Gerçek olaylardan esinlenen film, Avusturya sanat tarihinin en öne çıkan isimlerinden olan Gustav Klimt’in tablolarından birinin teyzesine ait olduğunu iddia eden ve tablonun haklarını almak için hukuki bir savaş başlatan bir Yahudi kadının hikâyesini anlatıyor. Nazi istilasında teyzesinin elinden alınan ve Avusturya hükümetine ait olan oldukça değerli tablonun hikayesine şahitlik ediyoruz. Başrollerini Hellen Mirren ve Ryan Reynolds’ın paylaştığı bu yapım, Avusturya’nın karanlık geçmişini gün yüzüne çıkarmaktan korkmayan Maria Altmann’ın verdiği gerçek mücadeleyi beyazperdeye taşıyor.
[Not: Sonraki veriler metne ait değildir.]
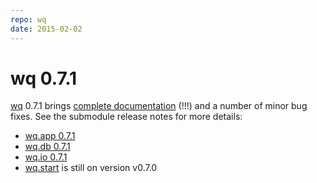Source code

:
 ```yaml
---
repo: wq
date: 2015-02-02
---
```


# wq 0.7.1

[wq](http://wq.io) 0.7.1 brings [complete documentation](http://wq.io/docs/) (!!!) and a number of minor bug fixes.  See the submodule release notes for more details:
- [wq.app 0.7.1](./wq.app-0.7.1.md)
- [wq.db 0.7.1](./wq.db-0.7.1.md)
- [wq.io 0.7.1](./itertable-0.7.1.md)
- [wq.start](https://github.com/wq/wq-django-template) is still on version v0.7.0
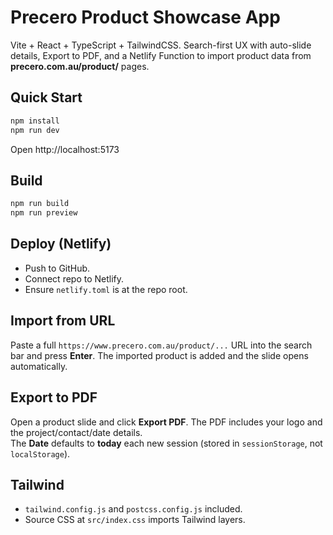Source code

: # Precero Product Showcase App

Vite + React + TypeScript + TailwindCSS. Search-first UX with auto-slide details, Export to PDF, and a Netlify Function to import product data from **precero.com.au/product/** pages.

## Quick Start

```bash
npm install
npm run dev
```

Open http://localhost:5173

## Build

```bash
npm run build
npm run preview
```

## Deploy (Netlify)

- Push to GitHub.
- Connect repo to Netlify.
- Ensure `netlify.toml` is at the repo root.

## Import from URL

Paste a full `https://www.precero.com.au/product/...` URL into the search bar and press **Enter**.
The imported product is added and the slide opens automatically.

## Export to PDF

Open a product slide and click **Export PDF**. The PDF includes your logo and the project/contact/date details.  
The **Date** defaults to **today** each new session (stored in `sessionStorage`, not `localStorage`).

## Tailwind

- `tailwind.config.js` and `postcss.config.js` included.
- Source CSS at `src/index.css` imports Tailwind layers.

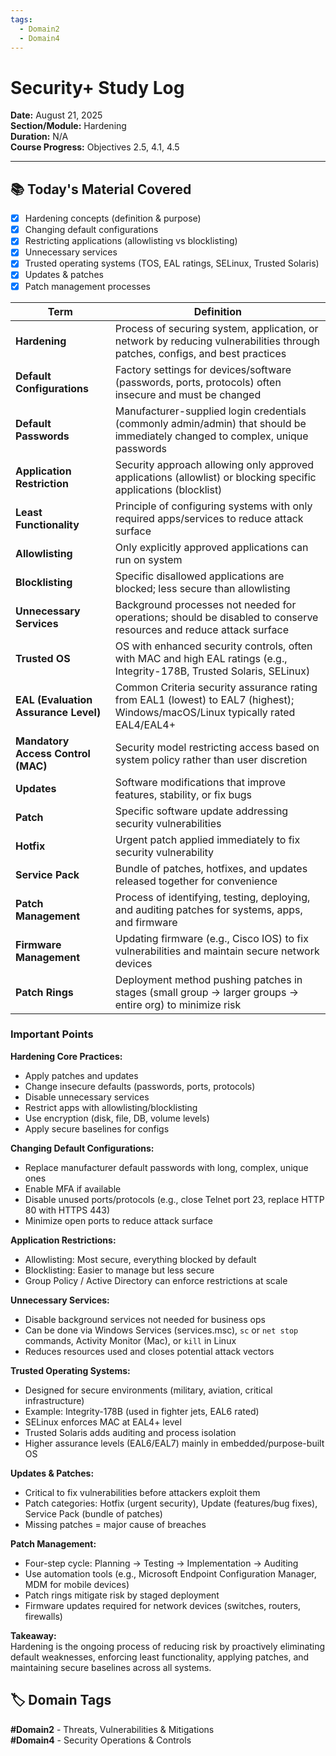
 ```yaml
---
tags:
  - Domain2
  - Domain4
---
```

# Security+ Study Log

**Date:** August 21, 2025  
**Section/Module:** Hardening  
**Duration:** N/A  
**Course Progress:** Objectives 2.5, 4.1, 4.5  

-----

## 📚 Today's Material Covered

- [x] Hardening concepts (definition & purpose)
- [x] Changing default configurations
- [x] Restricting applications (allowlisting vs blocklisting)
- [x] Unnecessary services
- [x] Trusted operating systems (TOS, EAL ratings, SELinux, Trusted Solaris)
- [x] Updates & patches
- [x] Patch management processes

| Term                        | Definition                                                                                                                                          |
| --------------------------- | --------------------------------------------------------------------------------------------------------------------------------------------------- |
| **Hardening**               | Process of securing system, application, or network by reducing vulnerabilities through patches, configs, and best practices                        |
| **Default Configurations**  | Factory settings for devices/software (passwords, ports, protocols) often insecure and must be changed                                               |
| **Default Passwords**       | Manufacturer-supplied login credentials (commonly admin/admin) that should be immediately changed to complex, unique passwords                       |
| **Application Restriction** | Security approach allowing only approved applications (allowlist) or blocking specific applications (blocklist)                                      |
| **Least Functionality**     | Principle of configuring systems with only required apps/services to reduce attack surface                                                           |
| **Allowlisting**            | Only explicitly approved applications can run on system                                                                                              |
| **Blocklisting**            | Specific disallowed applications are blocked; less secure than allowlisting                                                                          |
| **Unnecessary Services**    | Background processes not needed for operations; should be disabled to conserve resources and reduce attack surface                                   |
| **Trusted OS**              | OS with enhanced security controls, often with MAC and high EAL ratings (e.g., Integrity-178B, Trusted Solaris, SELinux)                             |
| **EAL (Evaluation Assurance Level)** | Common Criteria security assurance rating from EAL1 (lowest) to EAL7 (highest); Windows/macOS/Linux typically rated EAL4/EAL4+              |
| **Mandatory Access Control (MAC)** | Security model restricting access based on system policy rather than user discretion                                                           |
| **Updates**                 | Software modifications that improve features, stability, or fix bugs                                                                                |
| **Patch**                   | Specific software update addressing security vulnerabilities                                                                                       |
| **Hotfix**                  | Urgent patch applied immediately to fix security vulnerability                                                                                      |
| **Service Pack**            | Bundle of patches, hotfixes, and updates released together for convenience                                                                          |
| **Patch Management**        | Process of identifying, testing, deploying, and auditing patches for systems, apps, and firmware                                                    |
| **Firmware Management**     | Updating firmware (e.g., Cisco IOS) to fix vulnerabilities and maintain secure network devices                                                       |
| **Patch Rings**             | Deployment method pushing patches in stages (small group → larger groups → entire org) to minimize risk                                             |

### Important Points

**Hardening Core Practices:**
- Apply patches and updates
- Change insecure defaults (passwords, ports, protocols)
- Disable unnecessary services
- Restrict apps with allowlisting/blocklisting
- Use encryption (disk, file, DB, volume levels)
- Apply secure baselines for configs

**Changing Default Configurations:**
- Replace manufacturer default passwords with long, complex, unique ones
- Enable MFA if available
- Disable unused ports/protocols (e.g., close Telnet port 23, replace HTTP 80 with HTTPS 443)
- Minimize open ports to reduce attack surface

**Application Restrictions:**
- Allowlisting: Most secure, everything blocked by default
- Blocklisting: Easier to manage but less secure
- Group Policy / Active Directory can enforce restrictions at scale

**Unnecessary Services:**
- Disable background services not needed for business ops
- Can be done via Windows Services (services.msc), `sc` or `net stop` commands, Activity Monitor (Mac), or `kill` in Linux
- Reduces resources used and closes potential attack vectors

**Trusted Operating Systems:**
- Designed for secure environments (military, aviation, critical infrastructure)
- Example: Integrity-178B (used in fighter jets, EAL6 rated)
- SELinux enforces MAC at EAL4+ level
- Trusted Solaris adds auditing and process isolation
- Higher assurance levels (EAL6/EAL7) mainly in embedded/purpose-built OS

**Updates & Patches:**
- Critical to fix vulnerabilities before attackers exploit them
- Patch categories: Hotfix (urgent security), Update (features/bug fixes), Service Pack (bundle of patches)
- Missing patches = major cause of breaches

**Patch Management:**
- Four-step cycle: Planning → Testing → Implementation → Auditing
- Use automation tools (e.g., Microsoft Endpoint Configuration Manager, MDM for mobile devices)
- Patch rings mitigate risk by staged deployment
- Firmware updates required for network devices (switches, routers, firewalls)

**Takeaway:**  
Hardening is the ongoing process of reducing risk by proactively eliminating default weaknesses, enforcing least functionality, applying patches, and maintaining secure baselines across all systems.

## 🏷️ Domain Tags

**#Domain2** - Threats, Vulnerabilities & Mitigations  
**#Domain4** - Security Operations & Controls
4. The Piano Teacher (2001)

Seyirciyi rahatsız etmekten zevk almasıyla bilinen Michael Haneke’nin yönettiği bu film, Erika adındaki Viyana Müzik Konservatuvarı’nda piyano dersleri veren orta yaşlı kadının cinsel kimlik arayışını bizlere sunuyor. Annesiyle olan sorunlu ilişkisinin, insanlarla kurduğu duygusal bağı nasıl şekillendirdiğini ve cinsel takıntılarını oluşturduğunu gözlemliyoruz. Öğrencilerinden birinin kendisine ilgi duymasıyla Erika, bastırılırmış benliği ve arzularıyla yüzleşmek zorunda kalıyor. Yönetmen, öğretmen-öğrenci ilişkisine ve Viyana müzik dünyasına soğuk ve hastalıklı bir bakış sunarken arka fonda bolca Schubert besteleri duyacaksınız.
5. Museum Hours (2012)

Anna , kuzeninin hastalığı sebebiyle Montreal’den Viyana’ya gelmek zorunda kalır. Johann ise Viyana Sanat Tarihi Müzesi’nde çalışan bir güvenlik görevlisidir. Yolları bu müzede kesişir. Viyana tarihi ve sanatı hakkında sohbet etmeye başlayan bu ikiliyle beraber seyirci de müzeyi keşfe çıkar. Jem Cohen tarafından yönetilen bu film, müzenin sessiz atmosferinden yararlanarak sanatın zaman içinde nasıl donup kaldığını ve bizleri hâlâ nasıl etkilemeyi başardığını hem iki kişinin sohbeti üzerinden hem de tablolar üzerinden anlatmakta oldukça başarılı. Sanat tarihine ve müzelere ilginiz varsa bu film sizin için fazlasıyla doyurucu olacaktır.